The court’s 6-3 decision overruled the Third Circuit Court of Appeals, saying PASPA violates the state’s 10th Amendment rights, thereby creating a path for New Jersey and other states to offer sports betting, according to media reports. To read more, click here.
Regulating digital currencies to fight crime: even with new laws in Australia, keeping criminals out of crypto will be a challenge
As Australia looks to strengthen rules to ensnare virtual currencies in AML duties, the country must do more to prevent criminals from using nigh anonymous digital value stores to move illicit funds internationally, destroying paper trails and hiding ties to the flesh-and-blood criminals and regimes at the heart of geopolitical instability.
The country took an important step in countering the criminal use of digital and cryptocurrencies with new AML legislation that came into effect in April. But digital currencies will continue to facilitate crime and will remain a challenge to law enforcement. Regulating the industry is necessary because it removes an intelligence black spot that’s exploited by criminals.
While all transactions and past ownership details are recorded in a publicly accessible ledger on the internet, computer code rather than individual names and addresses act as the owner’s digital signature in the blockchain, putting more pressure on investigators to get creative – and trained.

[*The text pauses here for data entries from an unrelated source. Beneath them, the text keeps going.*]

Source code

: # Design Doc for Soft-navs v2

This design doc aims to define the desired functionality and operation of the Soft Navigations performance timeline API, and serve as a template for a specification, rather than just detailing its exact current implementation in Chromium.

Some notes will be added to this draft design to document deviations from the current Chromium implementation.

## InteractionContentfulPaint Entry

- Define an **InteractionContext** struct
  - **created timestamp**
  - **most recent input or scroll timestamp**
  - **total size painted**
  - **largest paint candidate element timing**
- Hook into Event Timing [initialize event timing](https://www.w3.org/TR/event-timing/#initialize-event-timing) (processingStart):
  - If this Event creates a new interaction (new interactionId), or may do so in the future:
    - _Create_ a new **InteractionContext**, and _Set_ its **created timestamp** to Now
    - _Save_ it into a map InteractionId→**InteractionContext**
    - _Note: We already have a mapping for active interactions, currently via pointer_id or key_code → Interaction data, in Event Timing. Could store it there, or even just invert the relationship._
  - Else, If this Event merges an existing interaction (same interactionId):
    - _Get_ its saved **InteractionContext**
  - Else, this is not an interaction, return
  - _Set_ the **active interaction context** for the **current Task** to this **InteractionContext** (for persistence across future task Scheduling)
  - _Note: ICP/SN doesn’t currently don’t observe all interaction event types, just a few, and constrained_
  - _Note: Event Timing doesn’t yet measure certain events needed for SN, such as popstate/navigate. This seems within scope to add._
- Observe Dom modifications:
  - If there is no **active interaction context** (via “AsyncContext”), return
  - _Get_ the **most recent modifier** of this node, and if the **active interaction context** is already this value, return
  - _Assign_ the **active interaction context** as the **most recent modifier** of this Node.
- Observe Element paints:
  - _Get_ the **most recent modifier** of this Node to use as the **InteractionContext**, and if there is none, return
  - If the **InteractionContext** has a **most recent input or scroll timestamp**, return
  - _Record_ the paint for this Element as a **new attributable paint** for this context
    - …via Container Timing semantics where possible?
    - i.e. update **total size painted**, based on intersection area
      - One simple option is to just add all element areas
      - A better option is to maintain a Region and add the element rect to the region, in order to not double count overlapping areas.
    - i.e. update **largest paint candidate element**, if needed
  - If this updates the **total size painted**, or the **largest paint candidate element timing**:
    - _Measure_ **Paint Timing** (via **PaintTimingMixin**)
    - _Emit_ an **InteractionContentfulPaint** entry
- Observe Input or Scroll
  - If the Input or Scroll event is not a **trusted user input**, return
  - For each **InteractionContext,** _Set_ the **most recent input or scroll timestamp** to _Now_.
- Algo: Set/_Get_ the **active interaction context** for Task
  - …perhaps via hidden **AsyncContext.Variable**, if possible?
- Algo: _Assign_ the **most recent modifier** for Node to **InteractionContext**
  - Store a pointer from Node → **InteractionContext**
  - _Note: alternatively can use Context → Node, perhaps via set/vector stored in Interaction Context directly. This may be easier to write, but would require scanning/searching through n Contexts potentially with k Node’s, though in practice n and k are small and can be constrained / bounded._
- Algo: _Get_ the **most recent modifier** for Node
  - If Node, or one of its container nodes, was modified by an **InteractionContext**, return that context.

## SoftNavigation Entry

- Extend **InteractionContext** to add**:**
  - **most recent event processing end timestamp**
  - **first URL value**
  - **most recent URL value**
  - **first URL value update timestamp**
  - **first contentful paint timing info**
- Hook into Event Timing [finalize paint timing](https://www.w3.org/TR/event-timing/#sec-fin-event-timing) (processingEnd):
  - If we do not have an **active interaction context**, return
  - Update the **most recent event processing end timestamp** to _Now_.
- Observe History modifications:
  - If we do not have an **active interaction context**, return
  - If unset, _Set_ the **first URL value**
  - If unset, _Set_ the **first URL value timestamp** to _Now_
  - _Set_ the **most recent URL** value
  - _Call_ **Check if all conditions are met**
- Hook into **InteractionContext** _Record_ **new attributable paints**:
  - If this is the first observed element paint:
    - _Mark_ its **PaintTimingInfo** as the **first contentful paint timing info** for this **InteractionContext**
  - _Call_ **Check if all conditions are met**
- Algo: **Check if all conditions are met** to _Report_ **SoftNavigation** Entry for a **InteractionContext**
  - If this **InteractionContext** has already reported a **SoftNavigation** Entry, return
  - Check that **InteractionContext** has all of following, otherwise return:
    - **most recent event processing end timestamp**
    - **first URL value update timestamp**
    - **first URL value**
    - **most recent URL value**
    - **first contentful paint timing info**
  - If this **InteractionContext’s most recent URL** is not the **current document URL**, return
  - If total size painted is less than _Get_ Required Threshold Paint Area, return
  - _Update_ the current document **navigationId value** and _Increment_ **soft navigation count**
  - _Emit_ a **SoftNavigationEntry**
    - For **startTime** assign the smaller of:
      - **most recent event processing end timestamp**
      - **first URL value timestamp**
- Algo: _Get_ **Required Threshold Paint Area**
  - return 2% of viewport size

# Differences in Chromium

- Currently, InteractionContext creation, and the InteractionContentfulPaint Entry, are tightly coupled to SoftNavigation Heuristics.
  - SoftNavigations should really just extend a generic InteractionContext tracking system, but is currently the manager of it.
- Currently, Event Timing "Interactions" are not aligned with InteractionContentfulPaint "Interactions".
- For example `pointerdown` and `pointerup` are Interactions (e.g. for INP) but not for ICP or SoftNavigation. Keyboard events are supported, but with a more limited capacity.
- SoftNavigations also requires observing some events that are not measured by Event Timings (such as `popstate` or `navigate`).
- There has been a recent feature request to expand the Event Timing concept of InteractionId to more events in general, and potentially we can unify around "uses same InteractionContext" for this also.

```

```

To read more, click here.
As part of broader regulatory relief package, Trump signs law allowing banks to better protect elders, ease online IDs
Last week, President Trump signed a bill into law with broader implications for overall regulatory relief for banks related to Dodd-Frank and the Volcker Rule – rules to strengthen bank liquidity, lending and restrict risky, proprietary investing – but the legislation also eased customer identification friction for online banking and gives banks more protections when protecting vulnerable elder clients.
On May 24, Trump signed into law S.2155, the “Economic Growth, Regulatory Relief, and Consumer Protection Act,” a piece of legislation widely supported by groups like the American Bankers Association, the industry’s chief lobbying group. To read a text of the bill, click here.
The bill, introduced in November, is the result of a series of hearings mainly focused on how Congress and regulators can better trim unduly burdensome regulations to promote a better business environment, but also details several ways current AML obligations could be lightened, including:
· Online banking: The law seeks to make online banking easier by smoothing friction in the identification area, allowing individuals to send the bank a scan or picture of their driver’s license or identification card, rather than showing up at a branch with the real thing.
· Elder abuse: The law gives banks a safe harbor when disclosing potential financial abuse against senior citizens by granting staffers, such as AML compliance officers, broad immunity from civil and administrative lawsuits. The immunity is contingent on two key factors: if the person received specialized training and made the disclosure to authorities in “good faith” and with “reasonable care.”
· Exam cycles: The law allows longer exam cycles for community banks, including AML exams.
To read Trump’s remarks on the bill becoming law, click here.
In addition to S. 2155, Rep. Blaine Luetkemeyer (R-Mo.) also highlighted a number of other legislative efforts currently ongoing in the house.
These include reforming AML rules by streamlining reporting requirements and ensuring that banks can use technology to more efficiently report important information to regulators and law enforcement. He also noted that “we’re getting very close” on introducing legislation that would put in place a national data breach notification standard. To read more, click here.
Congress introduces bill to provide safe harbor to prevent regulators from dinging banks for keeping suspicious accounts open for law enforcement
Rep. French Hill, R-Ark., a member of the House Financial Services Committee and a former banker, introduced legislation May 14 to provide a “safe harbor” for financial firms that keep open a suspicious account at the request of law enforcement so that they don't get penalized for doing so by examiners under AML rules.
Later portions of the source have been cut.